Figures~\ref{BMscat}a and~\ref{BMscat}b  
have $\tan \beta=30$ and $m_{3/2}=250$ GeV fixed to different values than
figures~\ref{BMscat}c and~\ref{BMscat}d ($\tan \beta=6$ and $m_{3/2}=200$ GeV),
in order to
illustrate how the required discrimination accuracy can depend upon the
supposedly constrained parameters.
Discrimination is shown to generally be achieved for errors smaller than 14$\%$
in $m_{{\tilde e}_R}/m_{\tilde g}$ and 4$\%$ in $m_{{\tilde
q}_{avg}}/m_{\tilde g}$ from figure~\ref{BMscat}a. 
These numbers happen to be roughly identical for
a different 
choice of $\tan \beta$ and $m_{3/2}$, as shown in figure~\ref{BMscat}c. 
Figures~\ref{BMscat}b,d show how discrimination could
be achieved with 5,7$\%$ errors respectively on $m_{H^0}/m_{\tilde{b}_2}$ and 
$m_{A^0}/m_{\tilde{t}_2}$. We note that the overall values of these two
ratios in any one scenario depends sensitively upon the values of 
$\tan \beta$ and $m_{3/2}$. $\tan \beta$ and $m_{3/2}$ could then be
constrained by their measurement.

\FIGURE[t]{%
\twographs{scat-tp2}{scat-tp3}
\label{together}
\caption{%
Discriminating ratios of sparticle masses in departures from dilaton
domination: (a) $\theta=30\dg, \phi=0\dg$ and (b) $\theta=60\dg$,
$\phi=0\dg$. Each plotted point corresponds to one $(m_{3/2},\tan\beta)$
pair in the scan not excluded by the limits.
Green crosses are predicted by the GUT unification scale, early
unification is denoted by red crosses, and blue stars are valid for the
mirage unification scenario. 
}}
%
We now fix the goldstino angles, to see if it is possible to distinguish the
models when they are scanned over $m_{3/2}$ and $\tan \beta$. 
The usefulness of combinations of ratios of sparticle masses depends in
general upon the value of these fixed
goldstino angles. As figures~\ref{together}a-\ref{together}b show, however, 
that the required accuracy on the ratios $m_{{\tilde q}_{avg}}/m_{\tilde{g}}$
and
$m_{\tilde{e}_R}/m_{\tilde{g}}$ does vary with respect to a
variation of the goldstino angles.
From figures~\ref{together}a,b we see that for $\phi= 0\dg$,
$(\theta=30\dg,\theta=60\dg)$ we require a $(3\%,5\%)$ 
measurement of $m_{{\tilde q}_{avg}}/m_{\tilde{g}}$ 
and a $(11\%,10\%)$ measurement of $m_{\tilde{e}_R}/m_{\tilde{g}}$ to
discriminate the three scenarios. In fact, these ratios discriminate 
for 
any fixed value of $\theta, \phi$ but do not completely discriminate once the
goldstino angles are scanned over. 
It is therefore difficult to say much that is definitive about the ratios in
this case. It is possible that specific models will predict the goldstino
angles, and in that case the two ratios mentioned above will be useful.
However, the connection between measured quantities and $\theta, \phi$ is 
perhaps less obvious than for $m_{3/2}$ and $\tan \beta$.
This means that it is difficult to see how one would directly infer their
values from experimental data, and so we leave the
discussion of constrained goldstino angles here.

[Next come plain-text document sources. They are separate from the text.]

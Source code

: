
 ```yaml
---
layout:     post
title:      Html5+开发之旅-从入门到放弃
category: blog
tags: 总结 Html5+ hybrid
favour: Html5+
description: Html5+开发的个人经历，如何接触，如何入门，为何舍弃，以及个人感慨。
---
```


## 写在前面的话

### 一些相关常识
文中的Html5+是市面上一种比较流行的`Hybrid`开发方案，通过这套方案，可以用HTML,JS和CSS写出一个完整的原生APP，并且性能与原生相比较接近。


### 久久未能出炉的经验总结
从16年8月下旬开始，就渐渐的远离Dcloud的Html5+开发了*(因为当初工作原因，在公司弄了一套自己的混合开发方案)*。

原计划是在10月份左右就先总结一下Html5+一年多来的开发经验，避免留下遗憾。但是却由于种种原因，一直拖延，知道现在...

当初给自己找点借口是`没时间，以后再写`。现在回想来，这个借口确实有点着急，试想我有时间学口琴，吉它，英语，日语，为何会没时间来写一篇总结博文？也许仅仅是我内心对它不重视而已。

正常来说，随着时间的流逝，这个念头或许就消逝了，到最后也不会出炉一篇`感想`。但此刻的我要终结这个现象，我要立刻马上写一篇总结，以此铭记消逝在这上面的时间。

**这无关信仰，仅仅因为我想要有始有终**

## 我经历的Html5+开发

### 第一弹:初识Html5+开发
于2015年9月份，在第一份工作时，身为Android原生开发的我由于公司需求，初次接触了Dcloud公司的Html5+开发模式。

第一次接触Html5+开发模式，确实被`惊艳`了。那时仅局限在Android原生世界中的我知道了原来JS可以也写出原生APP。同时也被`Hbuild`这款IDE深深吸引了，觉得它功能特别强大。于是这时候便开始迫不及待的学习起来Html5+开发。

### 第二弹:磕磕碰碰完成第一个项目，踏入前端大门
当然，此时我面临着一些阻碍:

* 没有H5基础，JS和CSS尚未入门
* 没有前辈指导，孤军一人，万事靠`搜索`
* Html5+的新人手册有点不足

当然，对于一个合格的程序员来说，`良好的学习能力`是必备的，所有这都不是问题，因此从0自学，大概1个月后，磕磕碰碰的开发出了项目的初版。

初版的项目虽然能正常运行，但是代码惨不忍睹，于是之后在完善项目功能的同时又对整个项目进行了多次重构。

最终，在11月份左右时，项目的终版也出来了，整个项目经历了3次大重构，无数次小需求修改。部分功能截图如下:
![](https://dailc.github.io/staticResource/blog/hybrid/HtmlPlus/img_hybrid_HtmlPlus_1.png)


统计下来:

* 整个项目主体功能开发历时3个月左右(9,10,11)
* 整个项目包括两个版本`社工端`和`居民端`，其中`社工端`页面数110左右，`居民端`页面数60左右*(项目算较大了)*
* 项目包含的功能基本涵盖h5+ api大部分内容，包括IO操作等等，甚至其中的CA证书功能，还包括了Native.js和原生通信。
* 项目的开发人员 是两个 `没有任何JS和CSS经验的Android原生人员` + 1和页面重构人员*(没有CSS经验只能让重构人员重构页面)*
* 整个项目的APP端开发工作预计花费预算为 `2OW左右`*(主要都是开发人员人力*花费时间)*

\subsection{Interpretation}
Note that the required accuracy quoted here is the one necessary
to separate the closest two points between different scenarios, \ie assuming
that the data lie within one of the predicted regions, what accuracy would 
definitely exclude the other two regions.
This is the
most 
pessimistic scenario, and we may well require less accuracy depending upon
where the data finally lie. For example figure~\ref{allscat}a shows that the data
$m_{{\tilde d}_L}/m_{{\tilde e}_R} \sim 3.1 \pm 0.6$ 
and $m_{\tilde g}/m_{{\tilde u}_L} \sim 1.05 \pm 0.03$, 
would imply that the GUT-scale scenario would be selected over the
other two whereas for 
$m_{{\tilde d}_L}/m_{{\tilde e}_R} \sim 1.8$ 
and $m_{\tilde g}/m_{{\tilde u}_L} \sim 1.0$,
uncertainties of (0.2,0.02) would be required respectively.
Where the data finally lie will also decide the most important measurement.
We take the dilaton dominated scenario to exemplify this point
(see figure~\ref{scat-dil}a). If the data lie over the GUT-scale region, the
most 
important errors are those upon $m_{{\tilde e}_L}/m_{{\tilde e}_R}$ as this
will best separate the GUT-scale scenario from the other two. If, on the other
hand, the data lie over the early unification scenario, it is more important to
have smaller uncertainties upon $m_{\tilde g}/m_{{\tilde u}_L}$ for
discrimination against the mirage unification scenario.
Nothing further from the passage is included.